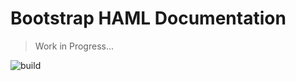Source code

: # Bootstrap HAML Documentation

> Work in Progress...

![build](https://media.giphy.com/media/ToMjGpz63CcxpN235OE/giphy.gif)
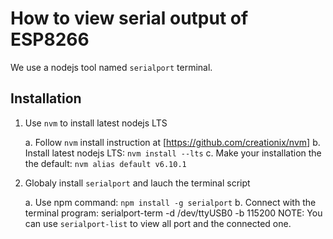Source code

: # How to view serial output of ESP8266

We use a nodejs tool named `serialport` terminal.

## Installation

1. Use `nvm` to install latest nodejs LTS

   a. Follow `nvm` install instruction at [https://github.com/creationix/nvm]
   b. Install latest nodejs LTS: `nvm install --lts`
   c. Make your installation the the default: `nvm alias default v6.10.1`

2. Globaly install `serialport` and lauch the terminal script 

   a. Use npm command: `npm install -g serialport`
   b. Connect with the terminal program: serialport-term -d /dev/ttyUSB0 -b 115200
      NOTE: You can use `serialport-list` to view all port and the connected one.
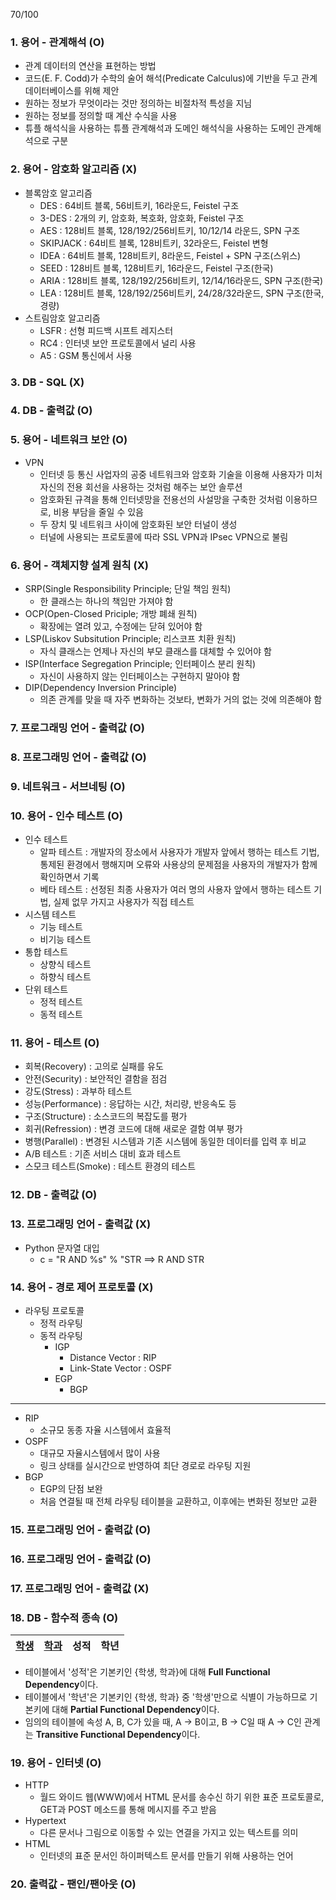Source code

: 70/100
### 1. 용어 - 관계해석 (O)
- 관계 데이터의 연산을 표현하는 방법
- 코드(E. F. Codd)가 수학의 술어 해석(Predicate Calculus)에 기반을 두고 관계 데이터베이스를 위해 제안
- 원하는 정보가 무엇이라는 것만 정의하는 비절차적 특성을 지님
- 원하는 정보를 정의할 때 계산 수식을 사용
- 튜플 해석식을 사용하는 튜플 관계해석과 도메인 해석식을 사용하는 도메인 관계해석으로 구분

### 2. 용어 - 암호화 알고리즘 (X)
- 블록암호 알고리즘
    - DES : 64비트 블록, 56비트키, 16라운드, Feistel 구조
    - 3-DES : 2개의 키, 암호화, 복호화, 암호화, Feistel 구조
    - AES : 128비트 블록, 128/192/256비트키, 10/12/14 라운드, SPN 구조
    - SKIPJACK : 64비트 블록, 128비트키, 32라운드, Feistel 변형
    - IDEA : 64비트 블록, 128비트키, 8라운드, Feistel + SPN 구조(스위스)
    - SEED : 128비트 블록, 128비트키, 16라운드, Feistel 구조(한국)
    - ARIA : 128비트 블록, 128/192/256비트키, 12/14/16라운드, SPN 구조(한국)
    - LEA : 128비트 블록, 128/192/256비트키, 24/28/32라운드, SPN 구조(한국, 경량)
- 스트림암호 알고리즘
    - LSFR : 선형 피드백 시프트 레지스터
    - RC4 : 인터넷 보안 프로토콜에서 널리 사용
    - A5 : GSM 통신에서 사용

### 3. DB - SQL (X)

### 4. DB - 출력값 (O)

### 5. 용어 - 네트워크 보안 (O)
- VPN
    - 인터넷 등 통신 사업자의 공중 네트워크와 암호화 기술을 이용해 사용자가 미처 자신의 전용 회선을 사용하는 것처럼 해주는 보안 솔루션
    - 암호화된 규격을 통해 인터넷망을 전용선의 사설망을 구축한 것처럼 이용하므로, 비용 부담을 줄일 수 있음
    - 두 장치 및 네트워크 사이에 암호화된 보안 터널이 생성
    - 터널에 사용되는 프로토콜에 따라 SSL VPN과 IPsec VPN으로 불림

### 6. 용어 - 객체지향 설계 원칙 (X)
- SRP(Single Responsibility Principle; 단일 책임 원칙)
    - 한 클래스는 하나의 책임만 가져야 함
- OCP(Open-Closed Priciple; 개방 폐쇄 원칙)
    - 확장에는 열려 있고, 수정에는 닫혀 있어야 함
- LSP(Liskov Subsitution Principle; 리스코프 치환 원칙)
    - 자식 클래스는 언제나 자신의 부모 클래스를 대체할 수 있어야 함
- ISP(Interface Segregation Principle; 인터페이스 분리 원칙)
    - 자신이 사용하지 않는 인터페이스는 구현하지 말아야 함
- DIP(Dependency Inversion Principle)
    - 의존 관계를 맞을 때 자주 변화하는 것보타, 변화가 거의 없는 것에 의존해야 함

### 7. 프로그래밍 언어 - 출력값 (O)

### 8. 프로그래밍 언어 - 출력값 (O)

### 9. 네트워크 - 서브네팅 (O)

### 10. 용어 - 인수 테스트 (O)
- 인수 테스트
    - 알파 테스트 : 개발자의 장소에서 사용자가 개발자 앞에서 행하는 테스트 기법, 통제된 환경에서 행해지며 오류와 사용상의 문제점을 사용자의 개발자가 함께 확인하면서 기록
    - 베타 테스트 : 선정된 최종 사용자가 여러 명의 사용자 앞에서 행하는 테스트 기법, 실제 없무 가지고 사용자가 직접 테스트
- 시스템 테스트
    - 기능 테스트
    - 비기능 테스트
- 통합 테스트
    - 상향식 테스트
    - 하향식 테스트
- 단위 테스트
    - 정적 테스트
    - 동적 테스트

### 11. 용어 - 테스트 (O)
- 회복(Recovery) : 고의로 실패를 유도
- 안전(Security) : 보안적인 결함을 점검
- 강도(Stress) : 과부하 테스트
- 성능(Performance) : 응답하는 시간, 처리량, 반응속도 등
- 구조(Structure) : 소스코드의 복잡도를 평가
- 회귀(Refression) : 변경 코드에 대해 새로운 결함 여부 평가
- 병행(Parallel) : 변경된 시스템과 기존 시스템에 동일한 데이터를 입력 후 비교
- A/B 테스트 : 기존 서비스 대비 효과 테스트
- 스모크 테스트(Smoke) : 테스트 환경의 테스트

### 12. DB - 출력값 (O)

### 13. 프로그래밍 언어 - 출력값 (X)
- Python 문자열 대입
    - c = "R AND %s" % "STR ==> R AND STR

### 14. 용어 - 경로 제어 프로토콜 (X)
- 라우팅 프로토콜
    - 정적 라우팅
    - 동적 라우팅
        - IGP
            - Distance Vector : RIP
            - Link-State Vector : OSPF
        - EGP
            - BGP
---
- RIP
    - 소규모 동종 자율 시스템에서 효율적
- OSPF
    - 대규모 자율시스템에서 많이 사용
    - 링크 상태를 실시간으로 반영하여 최단 경로로 라우팅 지원
- BGP
    - EGP의 단점 보완
    - 처음 연결될 때 전체 라우팅 테이블을 교환하고, 이후에는 변화된 정보만 교환

### 15. 프로그래밍 언어 - 출력값 (O)

### 16. 프로그래밍 언어 - 출력값 (O)

### 17. 프로그래밍 언어 - 출력값 (X)

### 18. DB - 함수적 종속 (O)
|<U>학생</U>|<U>학과</U>|성적|학년|
|---|---|---|---|

- 테이블에서 '성적'은 기본키인 {학생, 학과}에 대해 **Full Functional Dependency**이다.
- 테이블에서 '학년'은 기본키인 {학생, 학과} 중 '학생'만으로 식별이 가능하므로 기본키에 대해 **Partial Functional Dependency**이다.
- 임의의 테이블에 속성 A, B, C가 있을 때, A → B이고, B → C일 때 A → C인 관계는 **Transitive Functional Dependency**이다.

### 19. 용어 - 인터넷 (O)
- HTTP
    - 월드 와이드 웹(WWW)에서 HTML 문서를 송수신 하기 위한 표준 프로토콜로, GET과 POST 메소드를 통해 메시지를 주고 받음
- Hypertext
    - 다른 문서나 그림으로 이동할 수 있는 연결을 가지고 있는 텍스트를 의미
- HTML
    - 인터넷의 표준 문서인 하이퍼텍스트 문서를 만들기 위해 사용하는 언어

### 20. 출력값 - 팬인/팬아웃 (O)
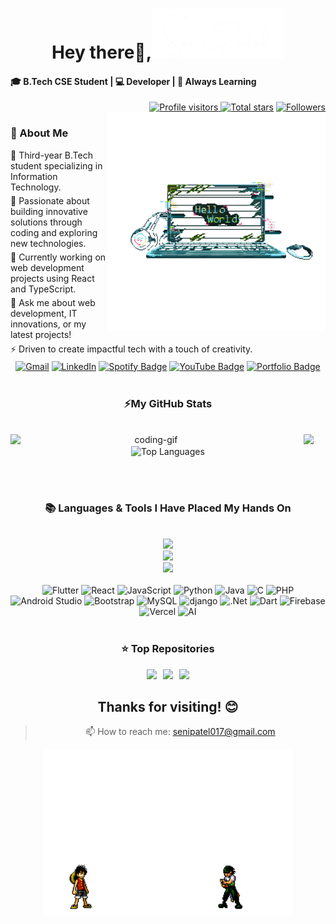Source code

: 
<!-- Greeting -->
<h1 align="center">Hey there👋,<img src="https://github.com/Dibyaranjan27/senipatel/blob/main/image.png" alt="Name picture" style="width:300; height:80px"/></h1>

<h4 align="left">🎓 B.Tech CSE Student | 💻 Developer | 🚀 Always Learning </h4>

 <div align="right">
  <a href="https://github.com/senipatel"> <img width="120px" alt="Profile visitors" title="GitHub profile visitors" src="https://api.visitorbadge.io/api/visitors?path=senipatel_profile&style=for-the-badge&color=5FABEE&label=Visitors&logo=eye"/> </a>
  <a href="https://api.github-star-counter.workers.dev/user/senipatel">
    <img width="115px" 
         alt="Total stars" 
         title="Total stars on GitHub" 
         src="https://custom-icon-badges.herokuapp.com/badge/dynamic/json?logo=star&label=Stars&style=for-the-badge&query=%24.stars&url=https://api.github-star-counter.workers.dev/user/senipatel" /></a>
  <a href="https://github.com/senipatel?tab=followers">
    <img width="147px" 
         alt="Followers" 
         title="Follow me on GitHub" 
         src="https://custom-icon-badges.herokuapp.com/github/followers/senipatel?&style=for-the-badge&logo=person-add&label=Followers&logoColor=white" /></a>
</div>

<img align="right" alt="coding-gif" width="350" src="https://github.com/Dibyaranjan27/senipatel/blob/main/helloworld.gif">

<!-- about me -->
<div align="left">
<h3>💫 About Me</h3>
<p style="margin: 5px 0;">🌟 Third-year B.Tech student specializing in Information Technology.</p>
<p style="margin: 5px 0;">🌱 Passionate about building innovative solutions through coding and exploring new technologies.</p>
<p style="margin: 5px 0;">🔭 Currently working on web development projects using React and TypeScript.</p>
<p style="margin: 5px 0;">💬 Ask me about web development, IT innovations, or my latest projects!</p>
<p style="margin: 5px 0;">⚡ Driven to create impactful tech with a touch of creativity.</p>
</div>

 <div align="center"> 
        <a href="mailto:senipatel017@gmail.com"><img src="https://img.shields.io/badge/Gmail-333333?style=for-the-badge&logo=gmail&logoColor=red" alt="Gmail" /></a> 
        <a href="https://www.linkedin.com/in/dibyaranjan-maharana-1228012b2/" target="_blank"><img src="https://img.shields.io/badge/LinkedIn-0077B5?style=for-the-badge&logo=linkedin&logoColor=white" alt="LinkedIn" /></a> 
        <a href="https://open.spotify.com/playlist/your-playlist-id" target="_blank">
          <img src="https://img.shields.io/badge/Spotify-1CAC78?style=for-the-badge&logo=spotify&logoColor=ECEFF4" alt="Spotify Badge"></a>
        <a href="https://www.youtube.com/playlist?list=your-playlist-id" target="_blank">
          <img src="https://img.shields.io/badge/YouTube-BF616A?style=for-the-badge&logo=youtube&logoColor=ECEFF4" alt="YouTube Badge"></a>
        <a href="https://your-portfolio-url" target="_blank">
          <img src="https://img.shields.io/badge/Portfolio-505050?style=for-the-badge&logo=web&logoColor=white&labelColor=505050" alt="Portfolio Badge"></a>
      </div>
</div></h4>

</div>
<br/>

<!-- git stat-->
<h3 align="center">⚡My GitHub Stats</h3>

<br/>
<div align="center">

  <img align="left" alt="coding-gif" width="450" src="https://github.com/Dibyaranjan27/senipatel/blob/main/In%20The%20Zone.gif">
<img width="340" src="https://github-readme-stats.vercel.app/api?username=senipatel&count_private=true&show_icons=true&theme=jolly&rank_icon=github&border_radius=10"/>
<br/>

  <img width="340" src="https://github-readme-stats.vercel.app/api/top-langs/?username=senipatel&theme=jolly&hide_border=false&include_all_commits=false&count_private=false&layout=compact" alt="Top Languages">
</div>

<br/><br/>

<!-- lang-->
<h3 align="center">📚 Languages & Tools I Have Placed My Hands On</h3>

<br/>

<div align="center">
  <img src="https://skillicons.dev/icons?i=flutter,dart,django,nodejs,dotnet,mongodb,github,react,vite" /><br>
  <img src="https://skillicons.dev/icons?i=python,bootstrap,html,css,tailwind,vscode,git,firebase,figma" /><br>
  <img src="https://skillicons.dev/icons?i=javascript,postgresql,ai,mysql,java,c,php,androidstudio,ubuntu" /><br>
</div>

<br/>

<div align="center">
  <img src="https://img.shields.io/badge/flutter-%2302569B.svg?style=for-the-badge&logo=flutter&logoColor=white" alt="Flutter" /> 
  <img src="https://img.shields.io/badge/react-%2361DAFB.svg?style=for-the-badge&logo=react&logoColor=white" alt="React" />
  <img src="https://img.shields.io/badge/javascript-%23323330.svg?style=for-the-badge&logo=javascript&logoColor=%23F7DF1E" alt="JavaScript" />
  <img src="https://img.shields.io/badge/python-3670A0?style=for-the-badge&logo=python&logoColor=ffdd54" alt="Python" />
  <img src="https://img.shields.io/badge/java-%23ED8B00.svg?style=for-the-badge&logo=openjdk&logoColor=white" alt="Java" />
  <img src="https://img.shields.io/badge/c-%23A8B9CC.svg?style=for-the-badge&logo=c&logoColor=white" alt="C" />
  <img src="https://img.shields.io/badge/php-%23777BB4.svg?style=for-the-badge&logo=php&logoColor=white" alt="PHP" />
  <img src="https://img.shields.io/badge/androidstudio-%233DDC84.svg?style=for-the-badge&logo=android-studio&logoColor=white" alt="Android Studio" />
  <img src="https://img.shields.io/badge/bootstrap-%23563D7C.svg?style=for-the-badge&logo=bootstrap&logoColor=white" alt="Bootstrap" />
  <img src="https://img.shields.io/badge/mysql-4479A1.svg?style=for-the-badge&logo=mysql&logoColor=white" alt="MySQL" />
  <img src="https://img.shields.io/badge/django-%23646CFF.svg?style=for-the-badge&logo=django&logoColor=white" alt="django" />
  <img src="https://img.shields.io/badge/.NET-5C2D91?style=for-the-badge&logo=.net&logoColor=white" alt=".Net" />
  <img src="https://img.shields.io/badge/dart-%230175C2.svg?style=for-the-badge&logo=dart&logoColor=white" alt="Dart" />
  <img src="https://img.shields.io/badge/firebase-%23FFCA28.svg?style=for-the-badge&logo=firebase&logoColor=white" alt="Firebase" />
  <img src="https://img.shields.io/badge/vercel-%23000000.svg?style=for-the-badge&logo=vercel&logoColor=white" alt="Vercel" />
  <img src="https://img.shields.io/badge/ai-%23FF6F61.svg?style=for-the-badge&logo=artificial-intelligence&logoColor=white" alt="AI" /> 
</div>

<br/>

  
<!-- top repo and teck stack-->
<div align="center">
<h3>⭐️ Top Repositories</h3>
  <div style="display: flex; justify-content: center; gap: 10px;">
    <a href="https://github.com/senipatel/Encrypt-Decrypt-and-SQL-Injection-Detector">
        <img width=395 src="https://github-readme-stats.vercel.app/api/pin/?username=senipatel&repo=Encrypt-Decrypt-and-SQL-Injection-Detector&theme=jolly" /></a>
    <a href="https://github.com/senipatel/Eco-friendly_lifestyle_tracker">
        <img width=395 src="https://github-readme-stats.vercel.app/api/pin/?username=senipatel&repo=Eco-friendly_lifestyle_tracker&theme=jolly" />
    </a>
    <a href="https://github.com/senipatel/Compiler-Design-Tool-project">
        <img width=395 src="https://github-readme-stats.vercel.app/api/pin/?username=senipatel&repo=Compiler-Design-Tool-project&theme=jolly" />
    </a>
</div>

## Thanks for visiting! 😊

> 📫 How to reach me: [senipatel017@gmail.com](mailto:senipatel017@gmail.com)


<!-- ending-->
<a href="https://github.com/Dibyaranjan27/Dibyaranjan27/blob/main/chill-and-work.gif"><img src="We%20Heart%20It.gif" alt="Fallout GIF" style="width:400px; height:auto"/></a>

<img src="https://www.animatedimages.org/data/media/562/animated-line-image-0124.gif" width="1920" height=0.4/>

------------------------------

Task brief:
Copy out only the lines above from the one with "- DES : 64비트 블록, 56비트키, 16라운드, Feistel 구조" to the one with "- RC4 : 인터넷 보안 프로토콜에서 널리 사용", inclusive, exactly as they stand.

Answer to the exercise:
    - DES : 64비트 블록, 56비트키, 16라운드, Feistel 구조
    - 3-DES : 2개의 키, 암호화, 복호화, 암호화, Feistel 구조
    - AES : 128비트 블록, 128/192/256비트키, 10/12/14 라운드, SPN 구조
    - SKIPJACK : 64비트 블록, 128비트키, 32라운드, Feistel 변형
    - IDEA : 64비트 블록, 128비트키, 8라운드, Feistel + SPN 구조(스위스)
    - SEED : 128비트 블록, 128비트키, 16라운드, Feistel 구조(한국)
    - ARIA : 128비트 블록, 128/192/256비트키, 12/14/16라운드, SPN 구조(한국)
    - LEA : 128비트 블록, 128/192/256비트키, 24/28/32라운드, SPN 구조(한국, 경량)
- 스트림암호 알고리즘
    - LSFR : 선형 피드백 시프트 레지스터
    - RC4 : 인터넷 보안 프로토콜에서 널리 사용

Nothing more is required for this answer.